PFLAG UK - SUPPORT FOR FRIENDS AND FAMILY OF GAY AND
How To Support a Gay Friend Coming Out
As acceptance of gay people slowly increases, more and more people are coming out to their friends and family. There's almost no one who doesn't know and love someone is gay, lesbian, bisexual, or transgendered, and many people will eventually have the experience of someone they love coming out. While this news can be shocking, if you want to maintain your friendship, it's important that you are able to overcome your initial judgments and continue to think of your friend as the same person - someone you love and care about and want to support.
Listen Carefully To What Your Friend Has To Say
This should be true of all your friends, all the time, but it can be exceptionally difficult to hear surprising news from your friend (for instance, that she is gay, bisexual, or transgendered) without rushing to judgment, either positive or negative. Let your friend express themselves, and then share any thoughtful, caring words you have when they are done
Believe Your Friend
One of the most common reactions to coming out is disbelief. This is unfortunate because someone has spent a lot of time thinking about their sexual or gender identity before sharing their conclusions with anyone else.
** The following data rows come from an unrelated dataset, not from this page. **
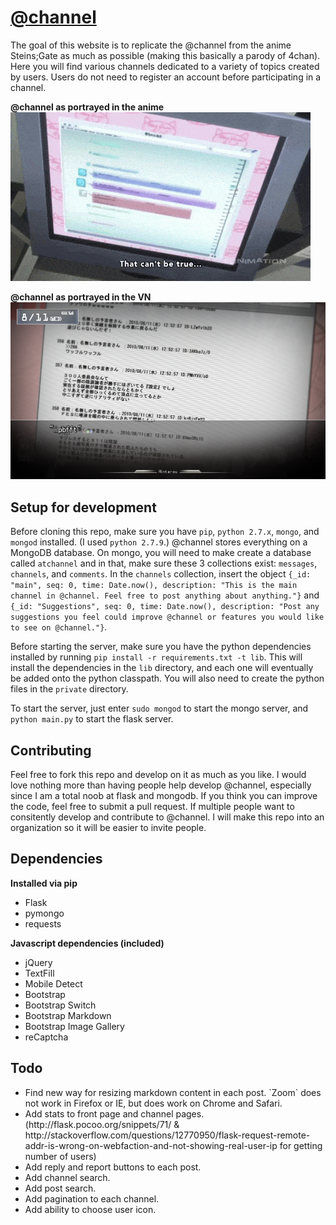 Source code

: # [@channel](http://atchannel.space/)
The goal of this website is to replicate the @channel from the anime Steins;Gate as much as possible (making this basically a parody of 4chan). Here you will find various channels dedicated to a variety of topics created by users. Users do not need to register an account before participating in a channel.

**@channel as portrayed in the anime**
!["@channel as portrayed in anime"](static/img/@channel.gif "@channel as portrayed in the anime")

**@channel as portrayed in the VN**
!["@channel as portrayed in the VN"](static/img/VN/vn3.png "@channel as portrayed in the VN")

## Setup for development
Before cloning this repo, make sure you have `pip`, `python 2.7.x`, `mongo`, and `mongod` installed. (I used `python 2.7.9`.) @channel stores everything on a MongoDB database. On mongo, you will need to make create a database called `atchannel` and in that, make sure these 3 collections exist: `messages`, `channels`, and `comments`. In the `channels` collection, insert the object `{_id: "main", seq: 0, time: Date.now(), description: "This is the main channel in @channel. Feel free to post anything about anything."}` and `{_id: "Suggestions", seq: 0, time: Date.now(), description: "Post any suggestions you feel could improve @channel or features you would like to see on @channel."}`.

Before starting the server, make sure you have the python dependencies installed by running `pip install -r requirements.txt -t lib`. This will install the dependencies in the `lib` directory, and each one will eventually be added onto the python classpath. You will also need to create the python files in the `private` directory.

To start the server, just enter `sudo mongod` to start the mongo server, and `python main.py` to start the flask server.

## Contributing
Feel free to fork this repo and develop on it as much as you like. I would love nothing more than having people help develop @channel, especially since I am a total noob at flask and mongodb. If you think you can improve the code, feel free to submit a pull request. If multiple people want to consitently develop and contribute to @channel. I will make this repo into an organization so it will be easier to invite people.

## Dependencies
**Installed via pip**
- Flask
- pymongo
- requests

**Javascript dependencies (included)**
- jQuery
- TextFill
- Mobile Detect
- Bootstrap
- Bootstrap Switch
- Bootstrap Markdown
- Bootstrap Image Gallery
- reCaptcha

## Todo
<ul>
	<li>Find new way for resizing markdown content in each post. `Zoom` does not work in Firefox or IE, but does work on Chrome and Safari.</li>
	<li>Add stats to front page and channel pages. (http://flask.pocoo.org/snippets/71/ & http://stackoverflow.com/questions/12770950/flask-request-remote-addr-is-wrong-on-webfaction-and-not-showing-real-user-ip for getting number of users)</li>
	<li>Add reply and report buttons to each post.</li>
	<li>Add channel search.</li>
	<li>Add post search.</li>
	<li>Add pagination to each channel.</li>
	<li>Add ability to choose user icon.</li>
</ul>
If your friend confides that they are transgendered they may ask you to start using a new name and new pronouns with him/her. Don't purposefully use your friend's old name, but know that it is okay if you occasionally slip up, everyone makes mistakes.
Don't give up a friendship because you're shocked by the news. If you're really friends with this other person, you should be friends with all of them, not just the part of them you can easily understand. Friends are more than a list of things we like in other people, they're people we care about no matter what.
Keep The Secret
If your friend has asked you not to share their sexual orientation or gender identity with others, you should respect that trust. If you're friend can trust you, they will continue to confide in you in the future, but may feel betrayed if you can't keep the news to yourself.
Be There For Your Friend
The world is often not kind to gay, lesbian, bisexual, and transgendered people, especially young ones. If your friend needs someone to talk to about a rough day or a bad situation, listen attentively and then offer your support.